Data shown Start Marker

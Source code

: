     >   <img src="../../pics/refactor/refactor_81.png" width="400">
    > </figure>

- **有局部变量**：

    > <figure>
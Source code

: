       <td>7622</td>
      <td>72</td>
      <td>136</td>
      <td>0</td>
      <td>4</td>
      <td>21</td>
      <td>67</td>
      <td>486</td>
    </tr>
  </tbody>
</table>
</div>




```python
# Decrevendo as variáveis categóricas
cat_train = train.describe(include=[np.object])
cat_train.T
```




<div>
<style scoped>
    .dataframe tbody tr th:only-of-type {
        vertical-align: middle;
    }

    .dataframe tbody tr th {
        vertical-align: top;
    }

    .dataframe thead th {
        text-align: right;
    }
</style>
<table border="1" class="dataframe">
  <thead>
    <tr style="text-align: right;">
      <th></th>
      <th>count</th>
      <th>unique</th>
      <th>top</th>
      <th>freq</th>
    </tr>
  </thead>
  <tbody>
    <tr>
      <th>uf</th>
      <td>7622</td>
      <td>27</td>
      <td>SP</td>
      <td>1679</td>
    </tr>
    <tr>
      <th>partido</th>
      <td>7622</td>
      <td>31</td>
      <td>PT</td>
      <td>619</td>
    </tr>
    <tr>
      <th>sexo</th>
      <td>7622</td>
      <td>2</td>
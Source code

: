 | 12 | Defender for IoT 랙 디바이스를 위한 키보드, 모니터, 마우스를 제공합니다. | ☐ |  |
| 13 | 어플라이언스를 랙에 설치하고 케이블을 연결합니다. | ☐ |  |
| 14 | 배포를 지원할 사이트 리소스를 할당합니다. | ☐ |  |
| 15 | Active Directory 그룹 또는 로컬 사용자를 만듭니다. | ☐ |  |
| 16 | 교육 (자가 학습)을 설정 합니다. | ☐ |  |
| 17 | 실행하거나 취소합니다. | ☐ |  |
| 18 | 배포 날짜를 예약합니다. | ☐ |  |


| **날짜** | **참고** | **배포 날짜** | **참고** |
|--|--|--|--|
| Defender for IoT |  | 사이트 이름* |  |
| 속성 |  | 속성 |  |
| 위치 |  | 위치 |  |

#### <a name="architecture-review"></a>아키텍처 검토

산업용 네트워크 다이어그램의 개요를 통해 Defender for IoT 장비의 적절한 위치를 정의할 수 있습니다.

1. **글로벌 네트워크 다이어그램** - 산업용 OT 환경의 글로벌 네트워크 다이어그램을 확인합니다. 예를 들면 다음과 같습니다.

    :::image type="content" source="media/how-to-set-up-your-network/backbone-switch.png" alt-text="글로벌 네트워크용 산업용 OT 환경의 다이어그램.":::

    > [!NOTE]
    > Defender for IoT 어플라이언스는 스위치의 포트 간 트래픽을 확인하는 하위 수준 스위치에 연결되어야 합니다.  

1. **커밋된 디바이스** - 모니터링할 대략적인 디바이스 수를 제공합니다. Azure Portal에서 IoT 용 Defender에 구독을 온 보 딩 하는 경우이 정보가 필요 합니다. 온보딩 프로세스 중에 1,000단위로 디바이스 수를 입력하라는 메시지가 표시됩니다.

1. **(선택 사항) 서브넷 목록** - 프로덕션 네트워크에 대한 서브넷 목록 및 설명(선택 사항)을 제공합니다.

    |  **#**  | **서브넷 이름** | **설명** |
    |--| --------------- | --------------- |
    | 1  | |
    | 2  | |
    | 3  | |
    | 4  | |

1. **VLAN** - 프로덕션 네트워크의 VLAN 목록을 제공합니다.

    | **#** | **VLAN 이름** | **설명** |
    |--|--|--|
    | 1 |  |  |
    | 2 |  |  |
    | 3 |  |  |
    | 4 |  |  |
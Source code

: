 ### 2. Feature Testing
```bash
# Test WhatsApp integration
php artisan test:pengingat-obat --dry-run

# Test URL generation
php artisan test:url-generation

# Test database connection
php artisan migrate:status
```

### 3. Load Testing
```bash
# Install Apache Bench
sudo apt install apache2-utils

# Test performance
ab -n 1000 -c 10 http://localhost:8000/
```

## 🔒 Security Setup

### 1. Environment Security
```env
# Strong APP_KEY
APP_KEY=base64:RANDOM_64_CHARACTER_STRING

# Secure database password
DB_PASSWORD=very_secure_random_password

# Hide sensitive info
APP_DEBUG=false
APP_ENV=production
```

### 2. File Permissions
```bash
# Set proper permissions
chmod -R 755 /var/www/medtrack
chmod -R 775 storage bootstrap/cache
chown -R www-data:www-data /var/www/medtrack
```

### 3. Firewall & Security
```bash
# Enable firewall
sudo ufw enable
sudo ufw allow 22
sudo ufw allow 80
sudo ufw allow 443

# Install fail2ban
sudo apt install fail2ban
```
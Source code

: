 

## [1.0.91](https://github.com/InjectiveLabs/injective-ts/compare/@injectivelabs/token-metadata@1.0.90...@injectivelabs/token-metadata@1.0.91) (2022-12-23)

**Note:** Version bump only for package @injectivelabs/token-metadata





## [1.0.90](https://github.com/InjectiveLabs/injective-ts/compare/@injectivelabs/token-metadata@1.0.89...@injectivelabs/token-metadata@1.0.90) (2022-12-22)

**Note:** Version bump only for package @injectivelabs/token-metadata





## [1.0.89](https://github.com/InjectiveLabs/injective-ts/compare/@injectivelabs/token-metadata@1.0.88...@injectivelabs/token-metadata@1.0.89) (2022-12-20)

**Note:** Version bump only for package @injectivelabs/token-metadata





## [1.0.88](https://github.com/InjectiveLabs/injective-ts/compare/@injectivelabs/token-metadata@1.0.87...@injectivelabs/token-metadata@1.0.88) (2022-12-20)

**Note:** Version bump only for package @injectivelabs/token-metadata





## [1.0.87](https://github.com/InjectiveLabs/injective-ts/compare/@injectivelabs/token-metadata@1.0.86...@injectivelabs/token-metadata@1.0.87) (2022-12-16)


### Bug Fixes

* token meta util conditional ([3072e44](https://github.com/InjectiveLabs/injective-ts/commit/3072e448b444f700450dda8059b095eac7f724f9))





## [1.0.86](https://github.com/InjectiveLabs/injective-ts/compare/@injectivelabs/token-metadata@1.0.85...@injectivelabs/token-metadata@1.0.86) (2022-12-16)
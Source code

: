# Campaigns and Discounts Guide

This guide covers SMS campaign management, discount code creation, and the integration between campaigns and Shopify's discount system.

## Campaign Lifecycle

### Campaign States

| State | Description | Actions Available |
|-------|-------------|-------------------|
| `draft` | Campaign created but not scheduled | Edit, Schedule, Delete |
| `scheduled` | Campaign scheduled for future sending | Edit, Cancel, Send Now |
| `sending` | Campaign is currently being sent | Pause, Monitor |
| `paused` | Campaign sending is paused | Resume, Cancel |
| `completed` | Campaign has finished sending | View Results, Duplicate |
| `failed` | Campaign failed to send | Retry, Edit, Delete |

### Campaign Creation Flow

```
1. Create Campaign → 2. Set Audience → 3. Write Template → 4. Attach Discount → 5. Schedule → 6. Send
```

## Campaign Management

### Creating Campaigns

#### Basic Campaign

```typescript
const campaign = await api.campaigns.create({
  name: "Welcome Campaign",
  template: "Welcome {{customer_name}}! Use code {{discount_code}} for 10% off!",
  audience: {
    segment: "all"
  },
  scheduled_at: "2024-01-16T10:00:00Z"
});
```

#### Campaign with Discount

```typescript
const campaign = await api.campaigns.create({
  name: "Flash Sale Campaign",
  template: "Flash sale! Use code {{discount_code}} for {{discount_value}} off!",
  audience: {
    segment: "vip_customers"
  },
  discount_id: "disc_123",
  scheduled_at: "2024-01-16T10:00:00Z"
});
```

Data shown End Marker

Looking at the data above, state how many of its lines contain the word "allow", and give nothing but that number.

3